◆ ASSIGNMENT
Among the records that follow, find the line with "1: Modeling and" and the line with "-in-no-se-17 4/18". Set down those lines and all lines between them exactly, without adding anything.

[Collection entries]
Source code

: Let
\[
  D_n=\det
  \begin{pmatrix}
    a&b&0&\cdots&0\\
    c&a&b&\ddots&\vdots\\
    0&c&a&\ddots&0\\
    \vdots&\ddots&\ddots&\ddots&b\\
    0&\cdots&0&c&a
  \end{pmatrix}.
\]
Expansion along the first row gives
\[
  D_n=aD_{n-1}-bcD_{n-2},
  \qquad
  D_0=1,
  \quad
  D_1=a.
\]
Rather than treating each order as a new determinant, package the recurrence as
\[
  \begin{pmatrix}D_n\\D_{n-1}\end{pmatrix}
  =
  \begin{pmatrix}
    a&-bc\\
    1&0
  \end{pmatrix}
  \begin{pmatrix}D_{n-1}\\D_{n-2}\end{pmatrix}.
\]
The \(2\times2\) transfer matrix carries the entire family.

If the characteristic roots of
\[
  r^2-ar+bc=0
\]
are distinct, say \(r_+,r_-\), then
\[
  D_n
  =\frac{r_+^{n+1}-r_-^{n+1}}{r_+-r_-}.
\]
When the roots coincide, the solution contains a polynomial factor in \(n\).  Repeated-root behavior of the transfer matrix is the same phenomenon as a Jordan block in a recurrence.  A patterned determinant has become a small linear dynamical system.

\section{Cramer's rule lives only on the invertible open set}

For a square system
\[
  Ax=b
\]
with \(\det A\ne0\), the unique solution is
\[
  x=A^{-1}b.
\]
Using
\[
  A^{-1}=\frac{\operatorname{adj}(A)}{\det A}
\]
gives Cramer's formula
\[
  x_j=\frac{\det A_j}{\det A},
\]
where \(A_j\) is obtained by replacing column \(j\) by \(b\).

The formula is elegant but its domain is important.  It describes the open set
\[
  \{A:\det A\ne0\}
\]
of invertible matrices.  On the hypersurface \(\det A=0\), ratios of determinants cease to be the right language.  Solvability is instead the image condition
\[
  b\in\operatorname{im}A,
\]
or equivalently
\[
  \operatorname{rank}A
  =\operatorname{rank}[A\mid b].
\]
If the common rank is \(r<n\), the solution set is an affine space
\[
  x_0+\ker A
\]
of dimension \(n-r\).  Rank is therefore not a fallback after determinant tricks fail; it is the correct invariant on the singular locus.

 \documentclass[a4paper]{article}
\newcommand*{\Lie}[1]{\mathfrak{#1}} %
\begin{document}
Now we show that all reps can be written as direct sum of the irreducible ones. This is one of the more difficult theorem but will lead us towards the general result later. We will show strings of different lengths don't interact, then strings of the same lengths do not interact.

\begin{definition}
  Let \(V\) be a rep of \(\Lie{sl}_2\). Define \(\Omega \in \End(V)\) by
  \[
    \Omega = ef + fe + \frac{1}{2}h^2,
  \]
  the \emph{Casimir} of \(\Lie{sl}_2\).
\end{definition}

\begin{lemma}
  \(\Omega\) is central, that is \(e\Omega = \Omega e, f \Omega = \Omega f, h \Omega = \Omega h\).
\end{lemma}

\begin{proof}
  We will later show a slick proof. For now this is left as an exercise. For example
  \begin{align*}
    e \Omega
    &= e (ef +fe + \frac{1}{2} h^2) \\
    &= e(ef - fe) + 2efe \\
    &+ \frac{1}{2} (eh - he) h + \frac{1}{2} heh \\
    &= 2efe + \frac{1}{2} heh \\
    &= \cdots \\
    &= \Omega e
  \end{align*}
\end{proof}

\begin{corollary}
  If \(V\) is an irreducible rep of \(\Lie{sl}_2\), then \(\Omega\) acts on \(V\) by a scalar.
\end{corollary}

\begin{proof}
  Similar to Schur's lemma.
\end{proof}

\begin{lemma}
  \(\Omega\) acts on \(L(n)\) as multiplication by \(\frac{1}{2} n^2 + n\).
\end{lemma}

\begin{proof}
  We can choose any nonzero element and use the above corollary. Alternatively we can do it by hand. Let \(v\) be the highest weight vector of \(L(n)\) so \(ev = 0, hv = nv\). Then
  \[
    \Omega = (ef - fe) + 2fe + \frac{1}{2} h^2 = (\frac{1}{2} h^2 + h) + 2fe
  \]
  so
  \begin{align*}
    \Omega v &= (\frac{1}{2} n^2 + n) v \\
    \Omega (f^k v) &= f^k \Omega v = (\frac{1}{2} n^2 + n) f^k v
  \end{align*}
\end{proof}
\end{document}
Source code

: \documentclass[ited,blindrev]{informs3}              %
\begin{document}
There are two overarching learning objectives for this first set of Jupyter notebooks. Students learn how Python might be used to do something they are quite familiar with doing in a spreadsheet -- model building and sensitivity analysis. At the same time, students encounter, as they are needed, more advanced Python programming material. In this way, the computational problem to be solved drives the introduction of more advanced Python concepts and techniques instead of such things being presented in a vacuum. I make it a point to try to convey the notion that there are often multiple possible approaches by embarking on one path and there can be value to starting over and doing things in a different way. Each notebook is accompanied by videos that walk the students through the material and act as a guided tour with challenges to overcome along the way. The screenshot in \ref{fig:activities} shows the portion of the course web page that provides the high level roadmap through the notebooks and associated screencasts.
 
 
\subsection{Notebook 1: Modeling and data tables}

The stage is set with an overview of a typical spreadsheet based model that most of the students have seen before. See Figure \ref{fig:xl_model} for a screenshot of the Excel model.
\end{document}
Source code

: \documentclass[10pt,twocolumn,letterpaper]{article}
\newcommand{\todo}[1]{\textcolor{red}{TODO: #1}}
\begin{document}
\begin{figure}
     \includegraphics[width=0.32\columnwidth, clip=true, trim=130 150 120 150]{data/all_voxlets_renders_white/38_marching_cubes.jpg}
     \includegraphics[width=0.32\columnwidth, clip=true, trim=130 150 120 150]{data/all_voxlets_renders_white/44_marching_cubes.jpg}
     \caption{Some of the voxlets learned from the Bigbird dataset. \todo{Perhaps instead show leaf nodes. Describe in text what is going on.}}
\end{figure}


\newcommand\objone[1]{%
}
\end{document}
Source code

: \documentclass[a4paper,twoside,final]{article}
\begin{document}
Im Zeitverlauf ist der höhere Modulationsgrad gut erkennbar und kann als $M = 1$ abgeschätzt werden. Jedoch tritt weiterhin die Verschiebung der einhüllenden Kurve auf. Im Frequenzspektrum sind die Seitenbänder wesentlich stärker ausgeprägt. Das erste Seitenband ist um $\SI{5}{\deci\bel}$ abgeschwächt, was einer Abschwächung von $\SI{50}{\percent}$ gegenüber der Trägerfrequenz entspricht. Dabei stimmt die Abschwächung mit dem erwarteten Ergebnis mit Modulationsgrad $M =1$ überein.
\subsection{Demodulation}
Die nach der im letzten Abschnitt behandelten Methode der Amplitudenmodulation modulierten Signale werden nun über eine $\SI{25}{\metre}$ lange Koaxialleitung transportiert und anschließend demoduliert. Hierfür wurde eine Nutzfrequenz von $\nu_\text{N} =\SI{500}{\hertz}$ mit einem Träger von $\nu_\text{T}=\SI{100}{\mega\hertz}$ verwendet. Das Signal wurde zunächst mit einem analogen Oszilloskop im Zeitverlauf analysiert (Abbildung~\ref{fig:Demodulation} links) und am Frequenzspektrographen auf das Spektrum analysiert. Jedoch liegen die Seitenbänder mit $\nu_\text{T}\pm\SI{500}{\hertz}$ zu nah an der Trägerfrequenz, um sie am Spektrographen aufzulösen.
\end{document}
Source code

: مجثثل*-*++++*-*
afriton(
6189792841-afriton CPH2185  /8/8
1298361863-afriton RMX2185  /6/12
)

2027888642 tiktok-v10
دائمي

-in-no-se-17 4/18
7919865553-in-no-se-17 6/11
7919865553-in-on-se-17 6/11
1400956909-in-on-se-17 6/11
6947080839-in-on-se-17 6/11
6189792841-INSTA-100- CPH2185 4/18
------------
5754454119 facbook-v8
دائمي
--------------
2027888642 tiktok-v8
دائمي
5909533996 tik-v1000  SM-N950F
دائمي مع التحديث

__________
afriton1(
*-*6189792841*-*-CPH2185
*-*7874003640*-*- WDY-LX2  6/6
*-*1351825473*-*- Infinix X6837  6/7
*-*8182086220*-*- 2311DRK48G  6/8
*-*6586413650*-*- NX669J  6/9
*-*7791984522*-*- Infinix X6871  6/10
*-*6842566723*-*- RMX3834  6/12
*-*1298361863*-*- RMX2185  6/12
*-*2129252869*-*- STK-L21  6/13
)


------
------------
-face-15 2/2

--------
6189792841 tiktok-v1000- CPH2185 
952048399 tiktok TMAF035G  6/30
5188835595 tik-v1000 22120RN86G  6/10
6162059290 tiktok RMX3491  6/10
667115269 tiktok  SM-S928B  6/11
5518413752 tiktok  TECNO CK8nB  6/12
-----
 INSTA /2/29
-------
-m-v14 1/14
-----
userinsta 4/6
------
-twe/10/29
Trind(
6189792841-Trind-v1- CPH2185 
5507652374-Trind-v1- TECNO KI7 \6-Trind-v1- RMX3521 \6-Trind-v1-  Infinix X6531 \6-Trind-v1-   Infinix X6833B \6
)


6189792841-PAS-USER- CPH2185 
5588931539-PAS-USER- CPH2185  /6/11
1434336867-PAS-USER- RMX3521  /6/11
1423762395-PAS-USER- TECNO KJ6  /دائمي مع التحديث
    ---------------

◆ YOUR RESPONSE
\subsection{Notebook 1: Modeling and data tables}

The stage is set with an overview of a typical spreadsheet based model that most of the students have seen before. See Figure \ref{fig:xl_model} for a screenshot of the Excel model.
\end{document}
Source code

: \documentclass[10pt,twocolumn,letterpaper]{article}
\newcommand{\todo}[1]{\textcolor{red}{TODO: #1}}
\begin{document}
\begin{figure}
     \includegraphics[width=0.32\columnwidth, clip=true, trim=130 150 120 150]{data/all_voxlets_renders_white/38_marching_cubes.jpg}
     \includegraphics[width=0.32\columnwidth, clip=true, trim=130 150 120 150]{data/all_voxlets_renders_white/44_marching_cubes.jpg}
     \caption{Some of the voxlets learned from the Bigbird dataset. \todo{Perhaps instead show leaf nodes. Describe in text what is going on.}}
\end{figure}


\newcommand\objone[1]{%
}
\end{document}
Source code

: \documentclass[a4paper,twoside,final]{article}
\begin{document}
Im Zeitverlauf ist der höhere Modulationsgrad gut erkennbar und kann als $M = 1$ abgeschätzt werden. Jedoch tritt weiterhin die Verschiebung der einhüllenden Kurve auf. Im Frequenzspektrum sind die Seitenbänder wesentlich stärker ausgeprägt. Das erste Seitenband ist um $\SI{5}{\deci\bel}$ abgeschwächt, was einer Abschwächung von $\SI{50}{\percent}$ gegenüber der Trägerfrequenz entspricht. Dabei stimmt die Abschwächung mit dem erwarteten Ergebnis mit Modulationsgrad $M =1$ überein.
\subsection{Demodulation}
Die nach der im letzten Abschnitt behandelten Methode der Amplitudenmodulation modulierten Signale werden nun über eine $\SI{25}{\metre}$ lange Koaxialleitung transportiert und anschließend demoduliert. Hierfür wurde eine Nutzfrequenz von $\nu_\text{N} =\SI{500}{\hertz}$ mit einem Träger von $\nu_\text{T}=\SI{100}{\mega\hertz}$ verwendet. Das Signal wurde zunächst mit einem analogen Oszilloskop im Zeitverlauf analysiert (Abbildung~\ref{fig:Demodulation} links) und am Frequenzspektrographen auf das Spektrum analysiert. Jedoch liegen die Seitenbänder mit $\nu_\text{T}\pm\SI{500}{\hertz}$ zu nah an der Trägerfrequenz, um sie am Spektrographen aufzulösen.
\end{document}
Source code

: مجثثل*-*++++*-*
afriton(
6189792841-afriton CPH2185  /8/8
1298361863-afriton RMX2185  /6/12
)

2027888642 tiktok-v10
دائمي

-in-no-se-17 4/18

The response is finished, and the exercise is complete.